Your assignment: I'd like every line from the material below that has "another" in it.

..........

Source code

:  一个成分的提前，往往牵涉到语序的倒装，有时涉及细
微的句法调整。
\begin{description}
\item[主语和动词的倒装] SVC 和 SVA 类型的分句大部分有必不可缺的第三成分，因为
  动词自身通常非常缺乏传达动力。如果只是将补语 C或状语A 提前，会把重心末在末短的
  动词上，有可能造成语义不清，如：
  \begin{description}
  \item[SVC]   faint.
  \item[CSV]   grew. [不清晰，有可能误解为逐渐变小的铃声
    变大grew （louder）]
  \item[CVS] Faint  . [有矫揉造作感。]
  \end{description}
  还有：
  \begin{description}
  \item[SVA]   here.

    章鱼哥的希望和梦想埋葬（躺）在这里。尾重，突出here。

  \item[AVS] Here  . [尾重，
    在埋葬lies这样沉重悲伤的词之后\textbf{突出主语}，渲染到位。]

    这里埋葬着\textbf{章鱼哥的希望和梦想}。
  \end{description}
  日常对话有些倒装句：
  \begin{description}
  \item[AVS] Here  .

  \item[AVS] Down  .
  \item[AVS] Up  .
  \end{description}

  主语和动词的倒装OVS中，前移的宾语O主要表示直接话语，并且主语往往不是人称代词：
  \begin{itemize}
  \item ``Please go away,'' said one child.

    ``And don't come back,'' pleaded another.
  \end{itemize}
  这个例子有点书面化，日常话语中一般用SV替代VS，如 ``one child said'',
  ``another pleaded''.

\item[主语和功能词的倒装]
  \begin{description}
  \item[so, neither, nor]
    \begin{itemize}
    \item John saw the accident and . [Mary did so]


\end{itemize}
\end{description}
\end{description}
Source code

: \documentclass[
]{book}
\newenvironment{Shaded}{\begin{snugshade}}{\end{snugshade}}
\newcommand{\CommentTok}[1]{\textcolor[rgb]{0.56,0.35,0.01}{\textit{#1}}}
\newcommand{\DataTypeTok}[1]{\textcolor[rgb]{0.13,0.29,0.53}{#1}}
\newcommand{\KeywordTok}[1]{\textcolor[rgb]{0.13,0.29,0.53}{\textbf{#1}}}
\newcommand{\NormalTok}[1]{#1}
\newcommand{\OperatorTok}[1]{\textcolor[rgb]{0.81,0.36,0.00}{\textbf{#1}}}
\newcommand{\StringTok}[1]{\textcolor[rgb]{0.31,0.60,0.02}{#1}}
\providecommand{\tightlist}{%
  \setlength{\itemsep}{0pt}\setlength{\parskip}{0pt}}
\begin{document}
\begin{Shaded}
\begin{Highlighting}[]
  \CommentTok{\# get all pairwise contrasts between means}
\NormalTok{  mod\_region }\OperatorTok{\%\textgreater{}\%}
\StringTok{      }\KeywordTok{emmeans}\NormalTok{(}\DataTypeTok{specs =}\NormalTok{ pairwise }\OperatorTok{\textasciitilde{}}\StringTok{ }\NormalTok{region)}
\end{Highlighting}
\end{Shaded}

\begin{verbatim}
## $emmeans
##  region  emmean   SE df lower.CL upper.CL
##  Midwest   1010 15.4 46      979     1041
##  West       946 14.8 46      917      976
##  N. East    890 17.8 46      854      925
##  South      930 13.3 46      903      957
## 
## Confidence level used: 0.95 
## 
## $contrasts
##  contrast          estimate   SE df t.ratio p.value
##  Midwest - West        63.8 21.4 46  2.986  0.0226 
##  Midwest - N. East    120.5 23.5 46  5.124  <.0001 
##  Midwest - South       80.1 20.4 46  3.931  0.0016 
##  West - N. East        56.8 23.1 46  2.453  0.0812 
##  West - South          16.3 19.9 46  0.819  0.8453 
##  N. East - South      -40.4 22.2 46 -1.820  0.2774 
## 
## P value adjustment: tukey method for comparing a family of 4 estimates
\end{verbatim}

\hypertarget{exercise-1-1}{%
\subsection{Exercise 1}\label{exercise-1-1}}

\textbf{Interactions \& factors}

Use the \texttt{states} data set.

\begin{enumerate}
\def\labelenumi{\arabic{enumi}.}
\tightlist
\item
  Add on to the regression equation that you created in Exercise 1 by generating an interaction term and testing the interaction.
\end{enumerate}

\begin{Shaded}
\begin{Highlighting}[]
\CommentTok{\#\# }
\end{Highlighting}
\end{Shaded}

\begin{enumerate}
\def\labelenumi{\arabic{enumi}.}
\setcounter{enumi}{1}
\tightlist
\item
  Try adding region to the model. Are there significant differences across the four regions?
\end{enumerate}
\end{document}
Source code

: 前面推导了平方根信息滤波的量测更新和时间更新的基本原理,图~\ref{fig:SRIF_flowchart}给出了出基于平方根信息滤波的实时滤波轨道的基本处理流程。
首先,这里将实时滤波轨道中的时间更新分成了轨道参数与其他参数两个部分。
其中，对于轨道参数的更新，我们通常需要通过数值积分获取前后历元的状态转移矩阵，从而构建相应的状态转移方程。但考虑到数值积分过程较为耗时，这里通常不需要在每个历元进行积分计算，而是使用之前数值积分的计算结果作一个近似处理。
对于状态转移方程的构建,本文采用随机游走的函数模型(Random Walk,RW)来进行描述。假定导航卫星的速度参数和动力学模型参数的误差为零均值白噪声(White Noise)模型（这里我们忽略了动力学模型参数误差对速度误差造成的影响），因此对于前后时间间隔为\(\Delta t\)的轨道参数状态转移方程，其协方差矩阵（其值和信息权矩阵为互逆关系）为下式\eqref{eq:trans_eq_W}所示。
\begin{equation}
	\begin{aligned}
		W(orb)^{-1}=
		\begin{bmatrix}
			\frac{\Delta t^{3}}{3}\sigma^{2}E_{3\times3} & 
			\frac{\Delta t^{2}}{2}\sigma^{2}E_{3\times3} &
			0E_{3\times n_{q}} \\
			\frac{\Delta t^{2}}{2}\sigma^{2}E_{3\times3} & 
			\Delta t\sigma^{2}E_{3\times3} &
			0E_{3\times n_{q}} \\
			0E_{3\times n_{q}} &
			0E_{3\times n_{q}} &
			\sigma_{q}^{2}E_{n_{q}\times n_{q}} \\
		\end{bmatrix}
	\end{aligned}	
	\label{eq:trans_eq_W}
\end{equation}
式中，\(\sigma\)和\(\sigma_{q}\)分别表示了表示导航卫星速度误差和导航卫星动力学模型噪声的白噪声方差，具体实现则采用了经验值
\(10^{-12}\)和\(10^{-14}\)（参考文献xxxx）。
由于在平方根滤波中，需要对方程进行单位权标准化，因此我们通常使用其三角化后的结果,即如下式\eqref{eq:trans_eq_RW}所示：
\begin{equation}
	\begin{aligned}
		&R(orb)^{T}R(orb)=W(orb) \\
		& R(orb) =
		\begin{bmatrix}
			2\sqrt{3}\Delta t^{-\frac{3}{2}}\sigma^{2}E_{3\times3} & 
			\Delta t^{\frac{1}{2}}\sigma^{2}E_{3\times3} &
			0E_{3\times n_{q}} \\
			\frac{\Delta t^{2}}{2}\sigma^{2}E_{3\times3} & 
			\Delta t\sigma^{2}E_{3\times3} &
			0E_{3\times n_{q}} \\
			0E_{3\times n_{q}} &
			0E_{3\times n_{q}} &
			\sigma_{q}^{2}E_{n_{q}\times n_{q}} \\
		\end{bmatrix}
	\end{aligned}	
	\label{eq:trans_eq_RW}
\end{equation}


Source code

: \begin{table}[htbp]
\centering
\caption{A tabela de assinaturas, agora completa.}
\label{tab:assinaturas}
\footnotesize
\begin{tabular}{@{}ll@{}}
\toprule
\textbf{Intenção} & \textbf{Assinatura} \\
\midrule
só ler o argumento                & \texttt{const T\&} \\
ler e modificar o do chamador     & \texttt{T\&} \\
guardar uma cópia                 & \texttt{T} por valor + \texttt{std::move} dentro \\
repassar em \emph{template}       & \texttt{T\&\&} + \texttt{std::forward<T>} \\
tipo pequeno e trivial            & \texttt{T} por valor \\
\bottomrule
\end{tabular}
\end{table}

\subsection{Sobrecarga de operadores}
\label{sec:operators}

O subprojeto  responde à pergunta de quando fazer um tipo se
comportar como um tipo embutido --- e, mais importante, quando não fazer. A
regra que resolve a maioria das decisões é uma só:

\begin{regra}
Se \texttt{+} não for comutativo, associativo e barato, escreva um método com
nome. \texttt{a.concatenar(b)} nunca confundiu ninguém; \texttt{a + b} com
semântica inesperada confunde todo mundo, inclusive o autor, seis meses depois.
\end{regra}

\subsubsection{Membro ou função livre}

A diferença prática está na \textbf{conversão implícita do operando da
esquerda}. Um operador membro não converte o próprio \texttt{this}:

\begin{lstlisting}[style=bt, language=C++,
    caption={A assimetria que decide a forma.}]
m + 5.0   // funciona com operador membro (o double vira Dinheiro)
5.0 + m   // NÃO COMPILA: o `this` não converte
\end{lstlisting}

..........

Answer to the problem:
    ``And don't come back,'' pleaded another.
  ``another pleaded''.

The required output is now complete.